Fue en la capilla 147 donde velaron el cuerpo de Brenda quien era originaria de Veracruz de ahí que siempre la identificaron como “La Jarocha” una líder de colonia de piel morena, una mujer muy fuerte, recia, enérgica, mal hablada, pero también muy servicial.
Exigía lo que merecía como líder, tenía una manera peculiar de exigirle a los políticos le regresaran un poco de lo mucho que ella les dio.
La caracterizaba su carácter.
Nunca habló de su vida privada, sus amigas nunca supieron nada, ni siquiera en sus últimos días cuando tenía que quedarse internada, aunque le pedían direcciones, teléfonos de algún familiar ella siempre se negó y decía que sus amigas y líderes de colonia eran su verdadera familia.
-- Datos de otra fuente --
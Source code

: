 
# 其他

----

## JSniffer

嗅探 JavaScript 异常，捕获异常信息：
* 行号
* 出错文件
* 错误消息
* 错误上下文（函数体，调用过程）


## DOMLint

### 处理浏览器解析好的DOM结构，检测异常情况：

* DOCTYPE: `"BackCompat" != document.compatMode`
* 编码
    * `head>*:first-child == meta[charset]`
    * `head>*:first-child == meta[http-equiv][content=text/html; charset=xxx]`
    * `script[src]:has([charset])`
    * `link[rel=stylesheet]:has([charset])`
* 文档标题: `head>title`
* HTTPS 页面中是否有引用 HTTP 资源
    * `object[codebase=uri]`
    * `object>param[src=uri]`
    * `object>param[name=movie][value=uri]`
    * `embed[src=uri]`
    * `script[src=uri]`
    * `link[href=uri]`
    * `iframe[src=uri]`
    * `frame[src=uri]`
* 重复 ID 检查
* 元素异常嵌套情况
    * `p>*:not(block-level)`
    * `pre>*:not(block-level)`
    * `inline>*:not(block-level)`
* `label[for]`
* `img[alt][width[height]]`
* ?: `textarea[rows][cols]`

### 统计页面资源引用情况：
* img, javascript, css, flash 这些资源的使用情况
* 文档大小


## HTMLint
Amparo Rodríguez y Leticia Gaytán fueron quienes la vieron antes y durante su enfermedad, iban al hospital cuando tenía que quedarse internada, le preparaban comida en su vivienda, le compraban o gestionaban sus medicamentos entre otras labores.
“Lo hice porque es mi amiga y la quiero mucho, estaba solita no tenía a nadie, su familia éramos nosotras sus amigas”, comentó Amparo Rodríguez.
Muchos años perteneció al Partido Revolucionario Institucional en donde hizo muchas gestiones para beneficio de sus vecinos, después se separó del partido pero ella siguió ayudando a la gente que lo necesitaba.
Logró que se diera la escrituración a decenas de familias en la colonia Burócratas apoyó a muchos enfermos y los sacó a adelante así como a muchas familias en situación difícil.
Aunque algunas de las líderes mencionan haber tenido roces con ella por su carácter, en este momento de despedida olvidaron todo, querían un sepelio como ella lo merecía y darle cristiana sepultura.
“Como líderes si hemos sacado a tanto político a delante, a tanta gente, ¿por qué a una líder la vamos a mandar a la fosa común? ella no lo merece”, señalaban las líderes quienes hicieron las gestiones necesarias para impedir que su cuerpo fuera a parar a la fosa común.
SAQUEAN SU CASA
Minutos después de su muerte, su vivienda fue robada pues no aparece su celular que siempre traía a todas partes, además de dinero.
Al lugar solo ingresaron elementos de la policía ministerial quienes al ser cuestionados amedrantaron a sus amigas que ya no quisieron decir y hacer nada por temor.